Hindsight Experience Replay buffer (Andrychowicz et al., NeurIPS 2017). At sample time, a fraction her_ratio of the batch has its desired goal replaced with an achieved goal drawn from the same episode (or from the full buffer when strategy="random"). The reward is then recomputed by calling reward_fn. Import path: torchrl.data.HERReplayBuffer

reward_fn

Callable[[TensorDictBase], Tensor]

required

Receives a relabeled TensorDict (with the new goal already set at goal_key) and must return a reward tensor of shape (*batch, 1) or (*batch,).

her_ratio

float

default:"0.8"

Fraction of the batch to relabel. Must be in [0, 1].

strategy

HindsightStrategy | str

default:"\"future\""

Goal selection strategy.

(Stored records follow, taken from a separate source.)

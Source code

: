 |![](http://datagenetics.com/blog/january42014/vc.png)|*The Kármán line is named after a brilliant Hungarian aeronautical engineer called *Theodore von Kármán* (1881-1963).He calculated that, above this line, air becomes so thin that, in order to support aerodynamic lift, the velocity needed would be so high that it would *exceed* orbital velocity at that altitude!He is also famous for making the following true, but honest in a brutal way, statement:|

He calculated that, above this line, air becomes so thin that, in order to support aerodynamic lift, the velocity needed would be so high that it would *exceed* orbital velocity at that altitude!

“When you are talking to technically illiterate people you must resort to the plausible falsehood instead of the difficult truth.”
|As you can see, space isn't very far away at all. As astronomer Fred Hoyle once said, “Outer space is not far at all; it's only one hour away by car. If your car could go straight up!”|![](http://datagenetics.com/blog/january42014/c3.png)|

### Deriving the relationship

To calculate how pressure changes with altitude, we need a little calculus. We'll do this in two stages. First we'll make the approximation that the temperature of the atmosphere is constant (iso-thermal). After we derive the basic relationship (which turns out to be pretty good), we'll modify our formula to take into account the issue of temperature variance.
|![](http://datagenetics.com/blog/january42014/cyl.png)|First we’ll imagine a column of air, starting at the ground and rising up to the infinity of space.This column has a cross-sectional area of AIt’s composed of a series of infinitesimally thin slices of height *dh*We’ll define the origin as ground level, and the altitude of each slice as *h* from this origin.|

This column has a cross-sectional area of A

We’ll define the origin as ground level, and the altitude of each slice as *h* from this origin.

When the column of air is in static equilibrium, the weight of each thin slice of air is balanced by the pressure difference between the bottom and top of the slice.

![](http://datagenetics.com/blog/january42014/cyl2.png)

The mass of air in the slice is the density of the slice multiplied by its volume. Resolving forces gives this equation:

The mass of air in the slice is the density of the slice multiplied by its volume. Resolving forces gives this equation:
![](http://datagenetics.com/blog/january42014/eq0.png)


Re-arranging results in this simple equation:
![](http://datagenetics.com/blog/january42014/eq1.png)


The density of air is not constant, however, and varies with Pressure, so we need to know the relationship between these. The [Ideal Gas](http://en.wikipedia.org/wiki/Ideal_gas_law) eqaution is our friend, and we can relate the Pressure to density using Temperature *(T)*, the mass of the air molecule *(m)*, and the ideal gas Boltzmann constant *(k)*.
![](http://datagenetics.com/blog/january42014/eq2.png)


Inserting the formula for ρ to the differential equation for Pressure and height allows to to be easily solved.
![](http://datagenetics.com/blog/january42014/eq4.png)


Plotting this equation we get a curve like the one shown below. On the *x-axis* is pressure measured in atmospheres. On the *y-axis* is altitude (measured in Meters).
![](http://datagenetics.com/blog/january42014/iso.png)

One of "future", "final", "episode", "random".

goal_key

NestedKey

default:"\"desired_goal\""

Key for the desired goal field in each transition TensorDict.

achieved_goal_key

NestedKey

default:"\"achieved_goal\""

Key for the achieved goal field in each transition TensorDict.

reward_key

NestedKey

default:"(\"next\", \"reward\")"

Key where the recomputed reward is written. Follows the TorchRL TED convention.

end_key

NestedKey

default:"(\"next\", \"done\")"

Key containing the episode-boundary signal (done flag).

sampler

Sampler

Underlying index sampler. Defaults to RandomSampler.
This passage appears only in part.